EXERCISE BRIEF:
Scan the entries for the word "emph". Every line that has it should be copied.
======== THE DATA ========
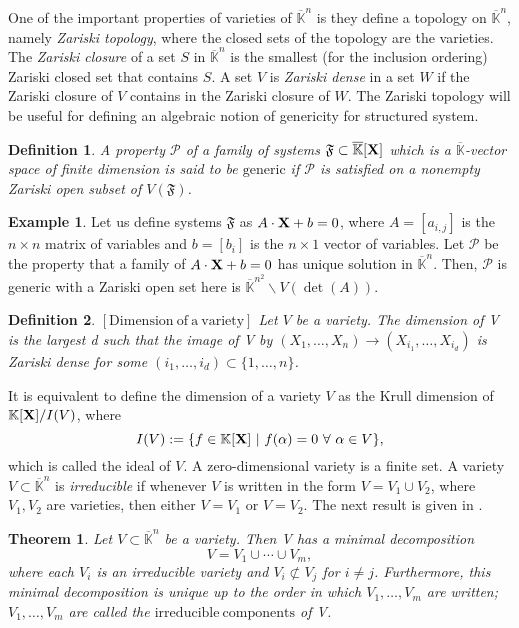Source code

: \documentclass[11pt]{article}
\numberwithin{Property}{section}
\newtheorem{Theorem}{Theorem}%
\numberwithin{Theorem}{section}
\numberwithin{Proposition}{section}
\numberwithin{Lemma}{section}
\numberwithin{Corollary}{section}
\newtheorem{Definition}{Definition}%
\numberwithin{Definition}{section}
\numberwithin{Remark}{section}
\numberwithin{Conjecture}{section}
\numberwithin{Problem}{section}
\numberwithin{Claim}{section}
\theoremstyle{definition}
\newtheorem{Example}{Example}%
\numberwithin{Example}{section}
\def\bar{\overline}
\newcommand{\field}{\mathbb{K}} %
\newcommand{\mat}[1]{\mathbf{\MakeUppercase{#1}}} %
\begin{document}
One of the important properties of varieties of $\bar{\field}^n$ is they define a topology on $\bar{\field}^n$, namely \emph{Zariski topology}, where the closed sets of the topology are the varieties. The \emph{Zariski closure} of a set $S$ in $\bar{\field}^n$ is the smallest (for the inclusion ordering) Zariski closed set that contains $S$. A set $V$ is \emph{Zariski dense} in a set $W$ if the Zariski closure of $V$ contains in the Zariski closure of $W$. The Zariski topology will be useful for defining an algebraic notion of genericity for structured system. 
\begin{Definition} A property $\mathscr{P}$ of a family of systems $\mathfrak{F} \subset \bar{\field}[\mat{X}]$ which is a $\bar{\field}$-vector space of finite dimension is said to be $\mathrm{generic}$ if $\mathscr{P}$ is satisfied on a nonempty Zariski open subset of $V(\mathfrak{F})$.
\end{Definition}
\begin{Example} Let us define systems $\mathfrak{F}$ as $A\cdot \mat{X} + b = 0$, where $A = [a_{i,j}]$ is the $n \times n$ matrix of variables and $b = [b_i]$ is the $n \times 1$ vector of variables. Let $\mathscr{P}$ be the property that a family of $A\cdot \mat{X} + b = 0$ has unique solution in $\bar{\field}^n$. Then, $\mathscr{P}$ is generic with a Zariski open set here is $\bar{\field}^{n^2} \backslash V(\det(A))$.
\end{Example}
\begin{Definition}$\mathrm{[Dimension \ of \ a \ variety]}$ Let $V$ be a variety. The dimension of V is the largest d such that the image of V by $(X_1, \ldots, X_n) \to (X_{i_1}, \ldots, X_{i_d})$ is Zariski dense for some $(i_1, \ldots, i_d) \subset \{1, \ldots, n\}$.
\end{Definition}
It is equivalent to define the dimension of a variety $V$ as the Krull dimension of $\field[\mat{X}]/I(V)$, where \[I(V) := \{f \in \field[\mat{X}] \ | \ f(\alpha) = 0 \ \forall \ \alpha \in V\},\]
 which is called the ideal of $V$. A zero-dimensional variety is a finite set. A variety $V \subset \bar{\field}^n$ is \emph{irreducible} if whenever $V$ is written in the form $V = V_1 \cup V_2$, where $V_1, V_2$ are varieties, then either $V = V_1$ or $V = V_2$. The next result is given in \cite[Theorem~4 -- section~6 -- chapter~4]{Cox07}.
\begin{Theorem} Let $V \subset \bar{\field}^{n}$ be a variety. Then V has a minimal decomposition 
\[
V = V_1 \cup \cdots \cup V_m,
\] where each $V_i$ is an irreducible variety and $V_i \not\subset V_j$ for $i \ne j$. Furthermore, this minimal decomposition is unique up to the order in which $V_1, \ldots, V_m$ are written; $V_1, \ldots, V_m$ are called the $\mathrm{irreducible \ components}$ of V.
\end{Theorem}
\end{document}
========
WRITTEN SOLUTION:
One of the important properties of varieties of $\bar{\field}^n$ is they define a topology on $\bar{\field}^n$, namely \emph{Zariski topology}, where the closed sets of the topology are the varieties. The \emph{Zariski closure} of a set $S$ in $\bar{\field}^n$ is the smallest (for the inclusion ordering) Zariski closed set that contains $S$. A set $V$ is \emph{Zariski dense} in a set $W$ if the Zariski closure of $V$ contains in the Zariski closure of $W$. The Zariski topology will be useful for defining an algebraic notion of genericity for structured system. 
 which is called the ideal of $V$. A zero-dimensional variety is a finite set. A variety $V \subset \bar{\field}^n$ is \emph{irreducible} if whenever $V$ is written in the form $V = V_1 \cup V_2$, where $V_1, V_2$ are varieties, then either $V = V_1$ or $V = V_2$. The next result is given in \cite[Theorem~4 -- section~6 -- chapter~4]{Cox07}.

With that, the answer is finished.